* WHAT YOU SHOULD DO
Every line in the listing below from the one with "#### Week 5: Agglomeration economies" through the one with "- Murphy, Kevin." is to be reproduced exactly, both ends included; leave out the rest.

• • • • •

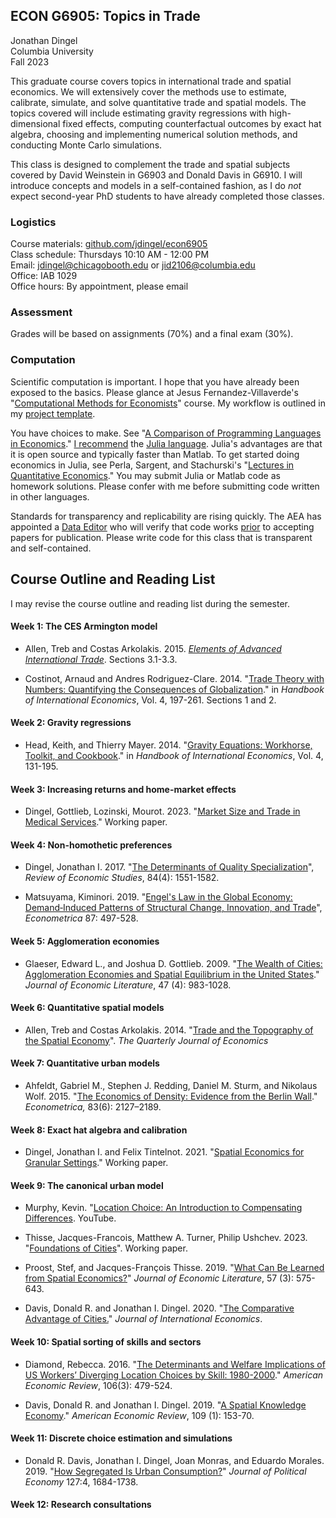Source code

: ## ECON G6905: Topics in Trade

Jonathan Dingel\
Columbia University\
Fall 2023

This graduate course covers topics in international trade and spatial economics.
We will extensively cover the methods use to estimate, calibrate, simulate, and solve quantitative trade and spatial models.
The topics covered will include estimating gravity regressions with high-dimensional fixed effects, computing counterfactual outcomes by exact hat algebra, choosing and implementing numerical solution methods, and conducting Monte Carlo simulations.

This class is designed to complement the trade and spatial subjects covered by David Weinstein in G6903 and Donald Davis in G6910.
I will introduce concepts and models in a self-contained fashion, as I do *not* expect second-year PhD students to have already completed those classes.

### Logistics
Course materials: [github.com/jdingel/econ6905](http://github.com/jdingel/econ6905)\
Class schedule: Thursdays 10:10 AM - 12:00 PM\
Email: <jdingel@chicagobooth.edu> or <jid2106@columbia.edu>\
Office: IAB 1029\
Office hours: By appointment, please email

### Assessment

Grades will be based on assignments (70%) and a final exam (30%).

### Computation

Scientific computation is important.
I hope that you have already been exposed to the basics.
Please glance at Jesus Fernandez-Villaverde's "[Computational Methods for Economists](https://www.sas.upenn.edu/~jesusfv/teaching.html)" course.
My workflow is outlined in my [project template](https://github.com/jdingel/projecttemplate).

You have choices to make.
See "[A Comparison of Programming Languages in
Economics](https://github.com/jesusfv/Comparison-Programming-Languages-Economics)."
[I recommend](https://tradediversion.net/2018/09/17/why-i-encourage-econ-phd-students-to-learn-julia/)
the [Julia language](http://www.julialang.org).
Julia's advantages are that it is open source and typically faster than Matlab.
To get started doing economics in Julia, see Perla, Sargent, and Stachurski's
"[Lectures in Quantitative Economics](https://lectures.quantecon.org/jl/)."
You may submit Julia or Matlab code as homework solutions.
Please confer with me before submitting code written in other languages.

Standards for transparency and replicability are rising quickly.
The AEA has appointed a [Data Editor](https://github.com/AEADataEditor/) who will verify that code works [prior](https://www.aeaweb.org/journals/policies/data-code) to accepting papers for publication.
Please write code for this class that is transparent and self-contained.

## Course Outline and Reading List

I may revise the course outline and reading list during the semester.

#### Week 1: The CES Armington model

- Allen, Treb and Costas Arkolakis. 2015. [*Elements of Advanced International Trade*](https://sites.google.com/site/treballen/graduate-trade?authuser=0). Sections 3.1-3.3.

- Costinot, Arnaud and Andres Rodriguez-Clare. 2014. "[Trade Theory with Numbers: Quantifying the Consequences of Globalization](http://www.sciencedirect.com.proxy.uchicago.edu/science/article/pii/B9780444543141000045)." in *Handbook of International Economics*, Vol. 4, 197-261. Sections 1 and 2.

#### Week 2: Gravity regressions

-   Head, Keith, and Thierry Mayer. 2014. "[Gravity Equations: Workhorse, Toolkit, and Cookbook](http://www.sciencedirect.com.proxy.uchicago.edu/science/article/pii/B9780444543141000033)." in *Handbook of International Economics*, Vol. 4, 131-195.

#### Week 3: Increasing returns and home-market effects

- Dingel, Gottlieb, Lozinski, Mourot. 2023. "[Market Size and Trade in Medical Services](http://www.jdingel.com/research/DGLM_MSTMS.pdf)." Working paper.

#### Week 4: Non-homothetic preferences

-   Dingel, Jonathan I. 2017. "[The Determinants of Quality Specialization](http://academic.oup.com.proxy.uchicago.edu/restud/article/84/4/1551/2684498)", *Review of Economic Studies*, 84(4): 1551-1582.

-   Matsuyama, Kiminori. 2019. "[Engel's Law in the Global Economy: Demand‐Induced Patterns of Structural Change, Innovation, and Trade](https://onlinelibrary-wiley-com.proxy.uchicago.edu/doi/10.3982/ECTA13765)", *Econometrica* 87: 497-528.

#### Week 5: Agglomeration economies

-   Glaeser, Edward L., and Joshua D. Gottlieb. 2009. "[The Wealth of Cities: Agglomeration Economies and Spatial Equilibrium in the United States](https://www.aeaweb.org/articles?id=10.1257/jel.47.4.983)." *Journal of Economic Literature*, 47 (4): 983-1028.

#### Week 6: Quantitative spatial models

- Allen, Treb and Costas Arkolakis. 2014. "[Trade and the Topography of the Spatial Economy](https://doi.org/10.1093/qje/qju016)". *The Quarterly Journal of Economics*

#### Week 7: Quantitative urban models

- Ahfeldt, Gabriel M., Stephen J. Redding, Daniel M. Sturm, and Nikolaus Wolf. 2015. "[The Economics of Density: Evidence from the Berlin Wall](http://onlinelibrary.wiley.com/doi/abs/10.3982/ECTA10876)." *Econometrica,* 83(6): 2127–2189.

#### Week 8: Exact hat algebra and calibration

-   Dingel, Jonathan I. and Felix Tintelnot. 2021. "[Spatial Economics for Granular Settings](http://www.jdingel.com/research/DingelTintelnotSEGS.pdf)." Working paper.

#### Week 9: The canonical urban model

- Murphy, Kevin. "[Location Choice: An Introduction to Compensating Differences](https://www.youtube.com/watch?v=PbudgN5S48I). YouTube.

- Thisse, Jacques-Francois, Matthew A. Turner, Philip Ushchev. 2023. "[Foundations of Cities](https://matthewturner.org/papers/unpublished/Thisse_Turner_Ushchev_unp_2023.pdf)". Working paper.

- Proost, Stef, and Jacques-François Thisse. 2019. "[What Can Be Learned from Spatial Economics?](https://www.aeaweb.org/articles?id=10.1257/jel.20181414)" *Journal of Economic Literature*, 57 (3): 575-643.

- Davis, Donald R. and Jonathan I. Dingel. 2020. "[The Comparative Advantage of Cities.](http://www.jdingel.com/research/DavisDingel-TheComparativeAdvantageofCities.pdf)" *Journal of International Economics*.

#### Week 10: Spatial sorting of skills and sectors

-   Diamond, Rebecca. 2016. "[The Determinants and Welfare Implications of US Workers’ Diverging Location Choices by Skill: 1980-2000](http://www.aeaweb.org.proxy.uchicago.edu/articles?id=10.1257/aer.20131706)." *American Economic Review*, 106(3): 479-524.

-   Davis, Donald R. and Jonathan I. Dingel. 2019. "[A Spatial Knowledge Economy](https://www.aeaweb.org/articles?id=10.1257/aer.20130249)." *American Economic Review*, 109 (1): 153-70.


#### Week 11: Discrete choice estimation and simulations

- Donald R. Davis, Jonathan I. Dingel, Joan Monras, and Eduardo Morales. 2019. "[How Segregated Is Urban Consumption?](http://www.jdingel.com/research/DavisDingelMonrasMorales.pdf)" *Journal of Political Economy* 127:4, 1684-1738.

#### Week 12: Research consultations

• • • • •

* SOLUTION BELOW
#### Week 5: Agglomeration economies

-   Glaeser, Edward L., and Joshua D. Gottlieb. 2009. "[The Wealth of Cities: Agglomeration Economies and Spatial Equilibrium in the United States](https://www.aeaweb.org/articles?id=10.1257/jel.47.4.983)." *Journal of Economic Literature*, 47 (4): 983-1028.

#### Week 6: Quantitative spatial models

- Allen, Treb and Costas Arkolakis. 2014. "[Trade and the Topography of the Spatial Economy](https://doi.org/10.1093/qje/qju016)". *The Quarterly Journal of Economics*

#### Week 7: Quantitative urban models

- Ahfeldt, Gabriel M., Stephen J. Redding, Daniel M. Sturm, and Nikolaus Wolf. 2015. "[The Economics of Density: Evidence from the Berlin Wall](http://onlinelibrary.wiley.com/doi/abs/10.3982/ECTA10876)." *Econometrica,* 83(6): 2127–2189.

#### Week 8: Exact hat algebra and calibration

-   Dingel, Jonathan I. and Felix Tintelnot. 2021. "[Spatial Economics for Granular Settings](http://www.jdingel.com/research/DingelTintelnotSEGS.pdf)." Working paper.

#### Week 9: The canonical urban model

- Murphy, Kevin. "[Location Choice: An Introduction to Compensating Differences](https://www.youtube.com/watch?v=PbudgN5S48I). YouTube.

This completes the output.